Santander Canal flowing into Freshwater Creek, against the backdrop of developed land.
Belize's Maya Forest Santander Canal flowing into Freshwater Creek, against the backdrop of developed land. © 2016 Tony Rath Photography

Newsletter

The Maya Forest of Belize

Saving an Ancient Place to Help Solve a Modern Problem

To stand in the Maya Forest of Belize is to be surrounded by innumerable shades of green. To hear the lively chatter among harpy eagles, scarlet macaws and hundreds of other bird species. To be in a place where time witnessed an ancient civilization rise, thrive and fade.

Today, it is the forest itself, and all the mystery it holds, that is at risk of disappearing. The region’s tropical forests are being cleared at an alarming rate by logging and to make way for slash and burn agriculture, cattle ranching, and development. Between 1986 and 2018, the nation’s forest stocks declined by more than 28%. When forests are removed, the carbon they store escapes into the atmosphere. Loss of tropical forests such as those in Belize is responsible for about 20% of global greenhouse gas emissions—a significant factor in the face of climate change.

That’s why The Nature Conservancy facilitated a coalition of more than a dozen  entities that recently conserved 236,000 acres of Belize’s Maya Forest. In addition to hundreds of species of resident and migratory birds, at least 70 species of mammals, such as jaguars, pumas, and howler and spider monkeys, rely on the tropical rainforest.

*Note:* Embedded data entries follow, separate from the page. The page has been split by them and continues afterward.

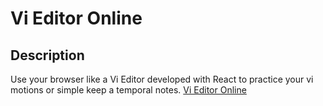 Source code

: # Vi Editor Online

## Description
Use your browser like a Vi Editor developed with React to practice your vi motions or simple keep a temporal notes.
[Vi Editor Online](https://vim-editor-online.vercel.app)

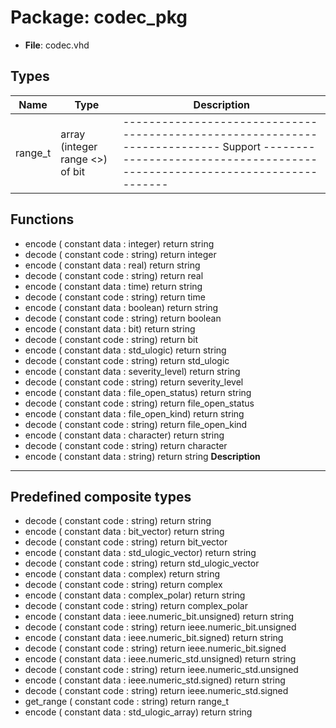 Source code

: # Package: codec_pkg

- **File**: codec.vhd
## Types

| Name    | Type                             | Description                                                                                                                                                       |
| ------- | -------------------------------- | ----------------------------------------------------------------------------------------------------------------------------------------------------------------- |
| range_t | array (integer range <>) of bit  | ---------------------------------------------------------------------------  Support ---------------------------------------------------------------------------  |
## Functions
- encode <font id="function_arguments">( constant data : integer) </font> <font id="function_return">return string </font>
- decode <font id="function_arguments">( constant code : string) </font> <font id="function_return">return integer </font>
- encode <font id="function_arguments">( constant data : real) </font> <font id="function_return">return string </font>
- decode <font id="function_arguments">( constant code : string) </font> <font id="function_return">return real </font>
- encode <font id="function_arguments">( constant data : time) </font> <font id="function_return">return string </font>
- decode <font id="function_arguments">( constant code : string) </font> <font id="function_return">return time </font>
- encode <font id="function_arguments">( constant data : boolean) </font> <font id="function_return">return string </font>
- decode <font id="function_arguments">( constant code : string) </font> <font id="function_return">return boolean </font>
- encode <font id="function_arguments">( constant data : bit) </font> <font id="function_return">return string </font>
- decode <font id="function_arguments">( constant code : string) </font> <font id="function_return">return bit </font>
- encode <font id="function_arguments">( constant data : std_ulogic) </font> <font id="function_return">return string </font>
- decode <font id="function_arguments">( constant code : string) </font> <font id="function_return">return std_ulogic </font>
- encode <font id="function_arguments">( constant data : severity_level) </font> <font id="function_return">return string </font>
- decode <font id="function_arguments">( constant code : string) </font> <font id="function_return">return severity_level </font>
- encode <font id="function_arguments">( constant data : file_open_status) </font> <font id="function_return">return string </font>
- decode <font id="function_arguments">( constant code : string) </font> <font id="function_return">return file_open_status </font>
- encode <font id="function_arguments">( constant data : file_open_kind) </font> <font id="function_return">return string </font>
- decode <font id="function_arguments">( constant code : string) </font> <font id="function_return">return file_open_kind </font>
- encode <font id="function_arguments">( constant data : character) </font> <font id="function_return">return string </font>
- decode <font id="function_arguments">( constant code : string) </font> <font id="function_return">return character </font>
- encode <font id="function_arguments">( constant data : string) </font> <font id="function_return">return string </font>
**Description**
---------------------------------------------------------------------------
 Predefined composite types
---------------------------------------------------------------------------

- decode <font id="function_arguments">( constant code : string) </font> <font id="function_return">return string </font>
- encode <font id="function_arguments">( constant data : bit_vector) </font> <font id="function_return">return string </font>
- decode <font id="function_arguments">( constant code : string) </font> <font id="function_return">return bit_vector </font>
- encode <font id="function_arguments">( constant data : std_ulogic_vector) </font> <font id="function_return">return string </font>
- decode <font id="function_arguments">( constant code : string) </font> <font id="function_return">return std_ulogic_vector </font>
- encode <font id="function_arguments">( constant data : complex) </font> <font id="function_return">return string </font>
- decode <font id="function_arguments">( constant code : string) </font> <font id="function_return">return complex </font>
- encode <font id="function_arguments">( constant data : complex_polar) </font> <font id="function_return">return string </font>
- decode <font id="function_arguments">( constant code : string) </font> <font id="function_return">return complex_polar </font>
- encode <font id="function_arguments">( constant data : ieee.numeric_bit.unsigned) </font> <font id="function_return">return string </font>
- decode <font id="function_arguments">( constant code : string) </font> <font id="function_return">return ieee.numeric_bit.unsigned </font>
- encode <font id="function_arguments">( constant data : ieee.numeric_bit.signed) </font> <font id="function_return">return string </font>
- decode <font id="function_arguments">( constant code : string) </font> <font id="function_return">return ieee.numeric_bit.signed </font>
- encode <font id="function_arguments">( constant data : ieee.numeric_std.unsigned) </font> <font id="function_return">return string </font>
- decode <font id="function_arguments">( constant code : string) </font> <font id="function_return">return ieee.numeric_std.unsigned </font>
- encode <font id="function_arguments">( constant data : ieee.numeric_std.signed) </font> <font id="function_return">return string </font>
- decode <font id="function_arguments">( constant code : string) </font> <font id="function_return">return ieee.numeric_std.signed </font>
- get_range <font id="function_arguments">( constant code : string) </font> <font id="function_return">return range_t </font>
- encode <font id="function_arguments">( constant data : std_ulogic_array) </font> <font id="function_return">return string </font>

This area has great historical and cultural significance, and it is impossible to overstate its ecological importance.

Program Director, Belize

“This area has great historical and cultural significance, and it is impossible to overstate its ecological importance,” says Julie Robinson, TNC’s program director in Belize. “And just by ensuring it will endure, we are helping solve the most urgent problem of our time—climate change.” The Conservancy’s climate scientists estimate that using natural solutions to avoid greenhouse gas emissions, including conserving at-risk priority landscapes like the Maya Forest, can deliver about one third of the global emissions reduction needed by 2030.


Fish swim in a hidden Cara Blanca pool.
Underwater pool Fish swim in a hidden Cara Blanca pool. © 2017 Tony Rath Photography

Saving History

Ancient Mayans carried out sacred ceremonies around the forest’s deep, clear freshwater pools of Cara Blanca, which shelter significant archaeological sites. Their pyramid-building civilization flourished across Central America until around 800 A.D., when it began to collapse—which is thought to have been due at least in part to  drought. The Conservancy hopes to help reconnect local Indigenous communities to the area.

A jaguar gets a drink at a still turquoise pool.
Jaguar A jaguar gets a drink at a still turquoise pool. © 2010 Tony Rath/tonyrath.com

Saving Wildlife

Jaguars are among the most threatened large cats in the Americas, largely because of habitat loss. Because they are the top predators in the Maya Forest, the health of the jaguar population is an indicator of overall ecosystem health. These protected acres  will continue to provide jaguars with room to roam.

The keel-billed toucan is the national bird of Belize. The species is found in tropical jungles from southern Mexico to Colombia.
Keel-Billed Toucan The keel-billed toucan is the national bird of Belize. The species is found in tropical jungles from southern Mexico to Colombia. © Tony Rath

Saving Connectivity

The Conservancy has identified this area as among the top 10% of places where habitat protection could significantly reduce species extinction risk. Globally, bird populations are in trouble; this addition to a protected corridor will help more than 100 species of migratory birds, such as the black-and-white warbler and ruby-throated hummingbird, find safe haven during winter migration. It will also provide habitat for Belize’s national bird, the keel-billed toucan.